Saved entries

☆ ☆ ☆

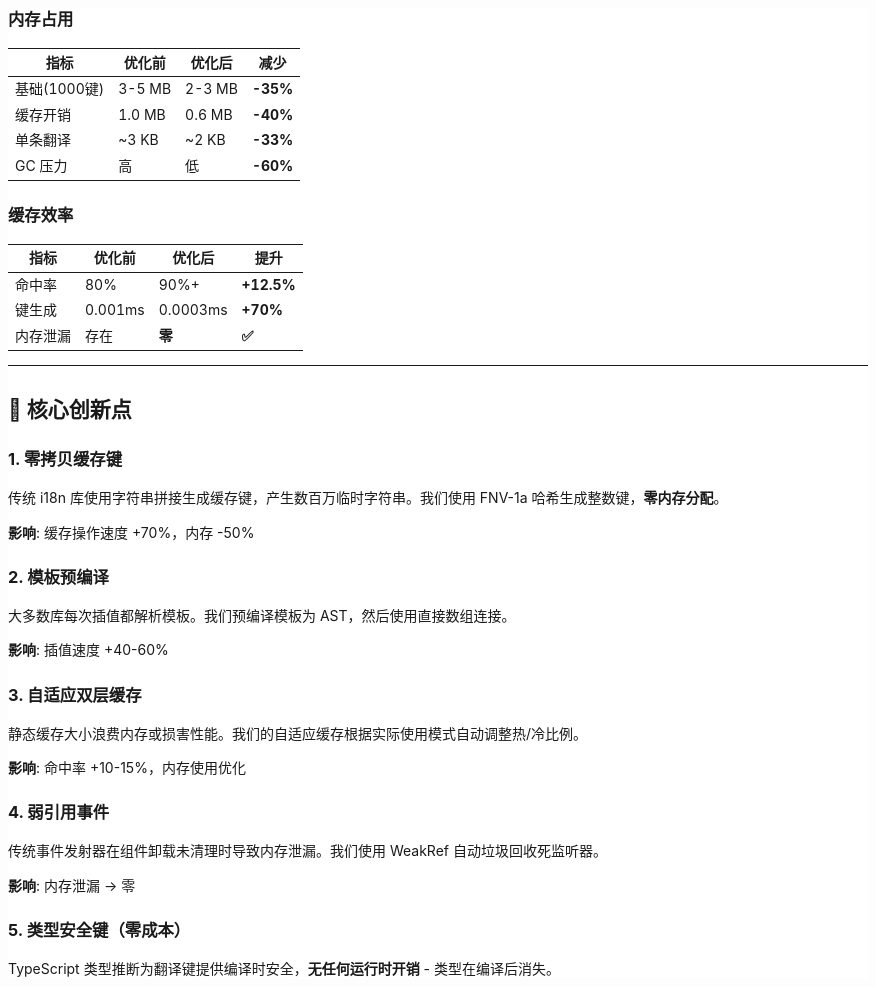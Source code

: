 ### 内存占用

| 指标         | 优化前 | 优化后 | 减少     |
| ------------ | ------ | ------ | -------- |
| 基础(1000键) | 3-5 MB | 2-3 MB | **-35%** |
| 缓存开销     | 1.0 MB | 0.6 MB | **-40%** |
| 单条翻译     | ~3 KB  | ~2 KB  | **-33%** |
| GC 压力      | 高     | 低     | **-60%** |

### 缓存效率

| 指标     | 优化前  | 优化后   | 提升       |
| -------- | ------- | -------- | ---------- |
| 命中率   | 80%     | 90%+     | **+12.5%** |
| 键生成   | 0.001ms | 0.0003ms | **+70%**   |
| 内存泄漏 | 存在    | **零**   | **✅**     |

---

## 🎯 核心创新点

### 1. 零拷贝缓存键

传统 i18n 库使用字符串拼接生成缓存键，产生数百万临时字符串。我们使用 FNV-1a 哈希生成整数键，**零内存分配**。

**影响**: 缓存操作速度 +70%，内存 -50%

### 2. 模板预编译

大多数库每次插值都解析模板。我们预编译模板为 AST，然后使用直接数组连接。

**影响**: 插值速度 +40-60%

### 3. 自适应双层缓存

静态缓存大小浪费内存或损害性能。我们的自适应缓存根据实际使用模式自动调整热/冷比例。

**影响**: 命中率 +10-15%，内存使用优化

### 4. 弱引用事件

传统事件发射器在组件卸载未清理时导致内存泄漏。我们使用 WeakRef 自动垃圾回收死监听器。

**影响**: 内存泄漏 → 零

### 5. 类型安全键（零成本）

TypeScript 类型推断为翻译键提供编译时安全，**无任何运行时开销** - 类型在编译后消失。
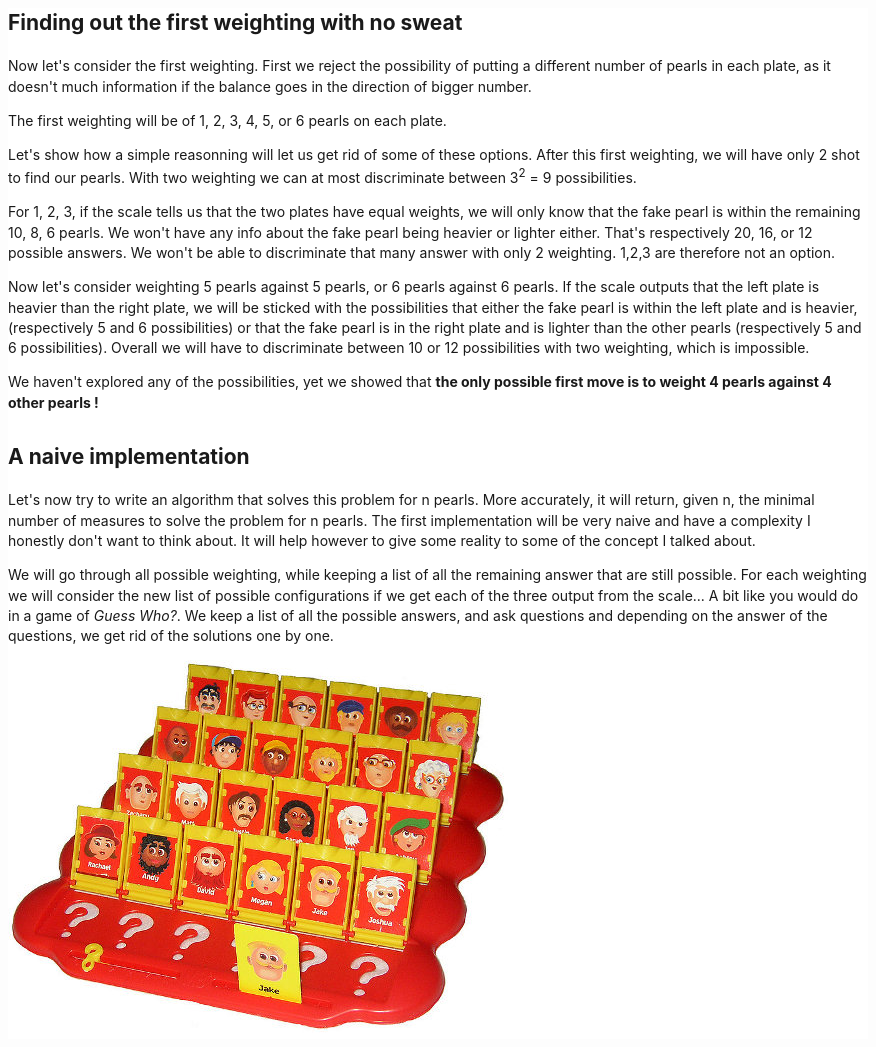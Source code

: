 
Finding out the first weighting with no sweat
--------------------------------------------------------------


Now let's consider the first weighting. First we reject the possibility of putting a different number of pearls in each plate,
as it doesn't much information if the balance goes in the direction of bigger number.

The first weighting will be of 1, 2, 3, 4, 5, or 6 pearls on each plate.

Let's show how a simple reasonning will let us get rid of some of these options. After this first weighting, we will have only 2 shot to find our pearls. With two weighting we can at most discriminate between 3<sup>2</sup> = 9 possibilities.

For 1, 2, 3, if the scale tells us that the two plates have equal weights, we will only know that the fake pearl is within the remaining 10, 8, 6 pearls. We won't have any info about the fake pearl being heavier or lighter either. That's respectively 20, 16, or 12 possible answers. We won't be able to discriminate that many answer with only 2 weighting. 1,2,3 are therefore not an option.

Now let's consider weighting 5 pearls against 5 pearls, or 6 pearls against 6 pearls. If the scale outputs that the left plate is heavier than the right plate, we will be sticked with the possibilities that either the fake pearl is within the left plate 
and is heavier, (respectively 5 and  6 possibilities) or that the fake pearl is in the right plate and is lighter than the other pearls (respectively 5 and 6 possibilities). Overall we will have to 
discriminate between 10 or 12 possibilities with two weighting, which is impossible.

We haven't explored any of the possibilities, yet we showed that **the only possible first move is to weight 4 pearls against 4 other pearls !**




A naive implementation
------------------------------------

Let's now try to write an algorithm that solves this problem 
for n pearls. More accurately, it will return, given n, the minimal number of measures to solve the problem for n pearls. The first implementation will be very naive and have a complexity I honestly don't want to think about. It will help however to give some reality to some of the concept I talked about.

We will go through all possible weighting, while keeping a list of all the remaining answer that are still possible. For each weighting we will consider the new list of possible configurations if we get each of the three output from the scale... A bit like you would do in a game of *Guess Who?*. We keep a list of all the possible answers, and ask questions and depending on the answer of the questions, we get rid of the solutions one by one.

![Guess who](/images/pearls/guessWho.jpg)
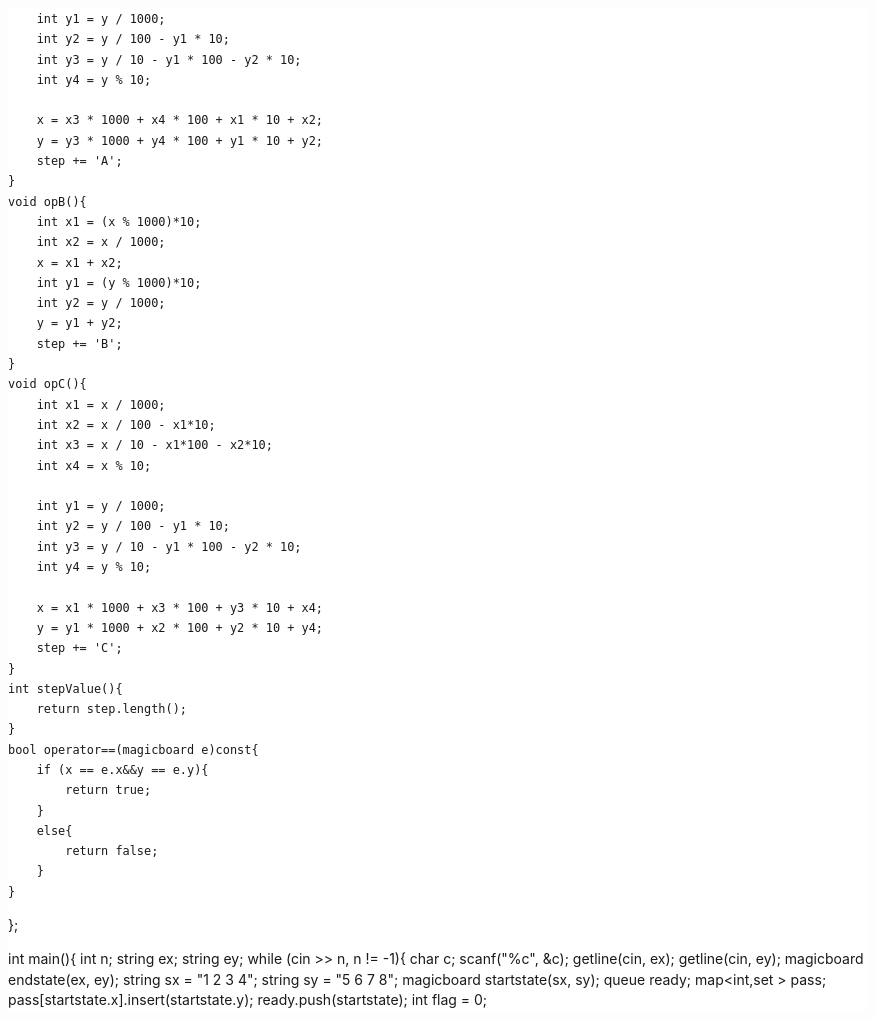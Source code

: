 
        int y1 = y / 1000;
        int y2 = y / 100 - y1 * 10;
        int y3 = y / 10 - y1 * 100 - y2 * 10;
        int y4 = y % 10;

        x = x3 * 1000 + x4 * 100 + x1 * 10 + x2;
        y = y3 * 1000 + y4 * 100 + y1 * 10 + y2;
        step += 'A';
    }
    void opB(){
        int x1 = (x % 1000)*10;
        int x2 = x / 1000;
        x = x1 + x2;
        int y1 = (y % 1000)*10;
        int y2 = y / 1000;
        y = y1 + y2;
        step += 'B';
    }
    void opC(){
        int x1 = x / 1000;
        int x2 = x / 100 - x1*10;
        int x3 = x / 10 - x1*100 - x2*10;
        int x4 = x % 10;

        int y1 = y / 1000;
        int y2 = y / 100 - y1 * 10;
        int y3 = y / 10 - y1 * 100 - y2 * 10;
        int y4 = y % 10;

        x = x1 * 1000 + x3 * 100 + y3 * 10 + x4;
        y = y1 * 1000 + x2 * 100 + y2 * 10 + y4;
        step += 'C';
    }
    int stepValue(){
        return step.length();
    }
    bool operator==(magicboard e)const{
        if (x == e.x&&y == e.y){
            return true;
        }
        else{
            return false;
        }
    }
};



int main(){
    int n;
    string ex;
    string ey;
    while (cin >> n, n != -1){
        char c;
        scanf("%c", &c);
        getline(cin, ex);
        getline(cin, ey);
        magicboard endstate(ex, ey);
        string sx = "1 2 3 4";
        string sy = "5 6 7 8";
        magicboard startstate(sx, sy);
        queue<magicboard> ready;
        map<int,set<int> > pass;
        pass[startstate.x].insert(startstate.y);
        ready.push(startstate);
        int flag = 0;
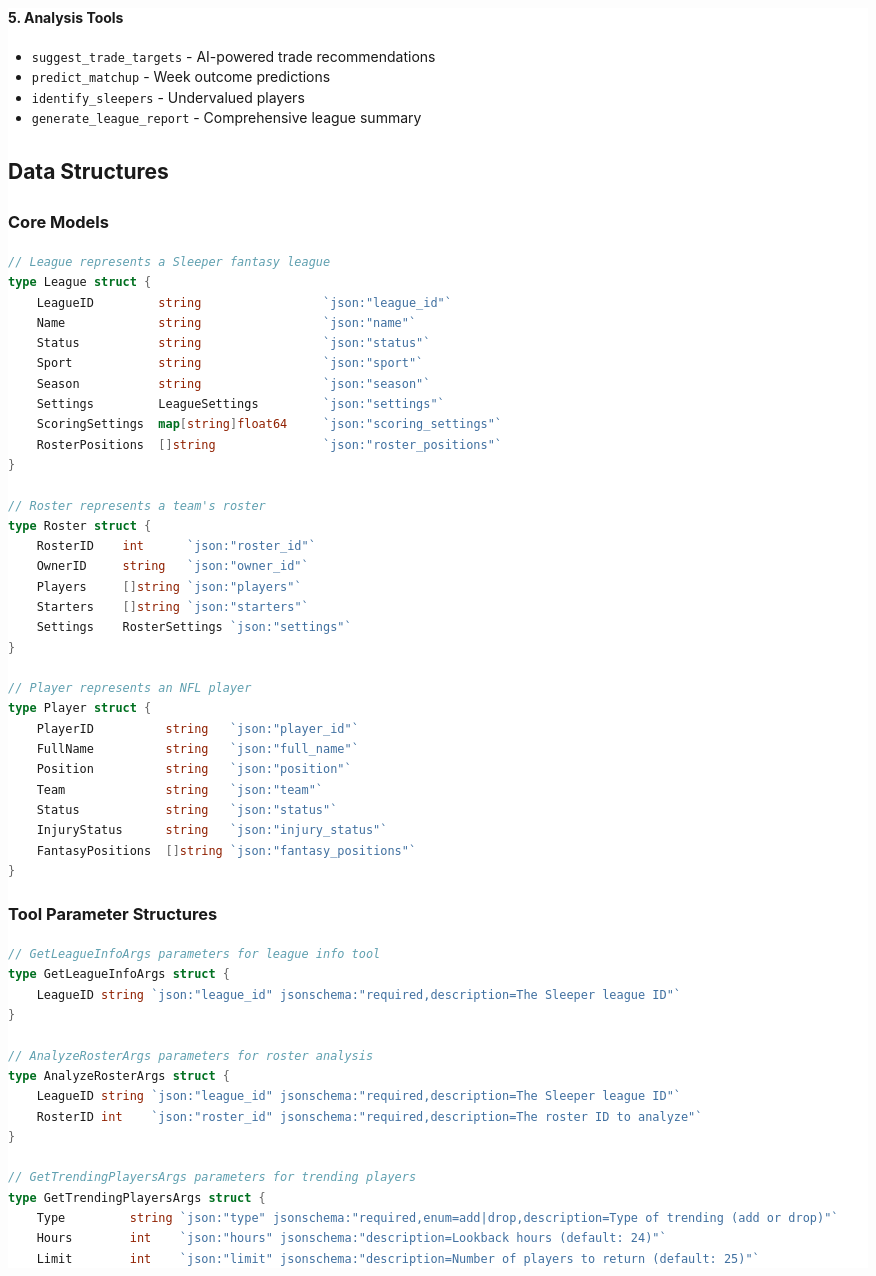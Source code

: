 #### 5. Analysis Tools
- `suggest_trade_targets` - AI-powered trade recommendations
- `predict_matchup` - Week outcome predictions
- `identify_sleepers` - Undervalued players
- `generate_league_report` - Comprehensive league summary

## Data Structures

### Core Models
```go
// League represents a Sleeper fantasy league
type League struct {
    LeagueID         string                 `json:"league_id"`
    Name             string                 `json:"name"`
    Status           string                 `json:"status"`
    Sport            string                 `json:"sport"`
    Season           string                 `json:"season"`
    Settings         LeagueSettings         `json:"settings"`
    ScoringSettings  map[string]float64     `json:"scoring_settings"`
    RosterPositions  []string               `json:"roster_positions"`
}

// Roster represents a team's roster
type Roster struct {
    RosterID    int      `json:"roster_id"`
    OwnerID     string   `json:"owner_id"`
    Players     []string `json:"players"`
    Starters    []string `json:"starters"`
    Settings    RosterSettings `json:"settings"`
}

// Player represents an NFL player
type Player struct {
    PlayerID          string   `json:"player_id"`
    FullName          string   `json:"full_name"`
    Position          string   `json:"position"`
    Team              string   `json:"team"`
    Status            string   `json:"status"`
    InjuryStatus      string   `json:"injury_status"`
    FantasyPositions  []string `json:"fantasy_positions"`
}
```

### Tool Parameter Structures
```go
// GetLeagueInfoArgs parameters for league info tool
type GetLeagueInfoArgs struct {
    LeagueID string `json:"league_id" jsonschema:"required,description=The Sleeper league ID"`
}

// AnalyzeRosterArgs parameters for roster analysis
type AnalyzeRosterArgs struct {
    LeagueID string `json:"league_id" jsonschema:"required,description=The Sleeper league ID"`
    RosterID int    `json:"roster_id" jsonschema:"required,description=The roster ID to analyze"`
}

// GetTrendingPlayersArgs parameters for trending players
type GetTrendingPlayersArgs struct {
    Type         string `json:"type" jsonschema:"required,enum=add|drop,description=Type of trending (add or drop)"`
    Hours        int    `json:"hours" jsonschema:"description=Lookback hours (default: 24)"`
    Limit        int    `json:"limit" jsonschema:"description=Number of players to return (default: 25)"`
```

☆ ☆ ☆

> [Requirement]: Print from the line containing "### 4. 弱引用事件" through the line containing "For 1, 2, 3, if" in the data above, exactly as the lines stand, and omit every picture.

> [Result of this exercise]:
### 4. 弱引用事件

传统事件发射器在组件卸载未清理时导致内存泄漏。我们使用 WeakRef 自动垃圾回收死监听器。

**影响**: 内存泄漏 → 零

### 5. 类型安全键（零成本）

TypeScript 类型推断为翻译键提供编译时安全，**无任何运行时开销** - 类型在编译后消失。
Source code

: 
Finding out the first weighting with no sweat
--------------------------------------------------------------


Now let's consider the first weighting. First we reject the possibility of putting a different number of pearls in each plate,
as it doesn't much information if the balance goes in the direction of bigger number.

The first weighting will be of 1, 2, 3, 4, 5, or 6 pearls on each plate.

Let's show how a simple reasonning will let us get rid of some of these options. After this first weighting, we will have only 2 shot to find our pearls. With two weighting we can at most discriminate between 3<sup>2</sup> = 9 possibilities.

For 1, 2, 3, if the scale tells us that the two plates have equal weights, we will only know that the fake pearl is within the remaining 10, 8, 6 pearls. We won't have any info about the fake pearl being heavier or lighter either. That's respectively 20, 16, or 12 possible answers. We won't be able to discriminate that many answer with only 2 weighting. 1,2,3 are therefore not an option.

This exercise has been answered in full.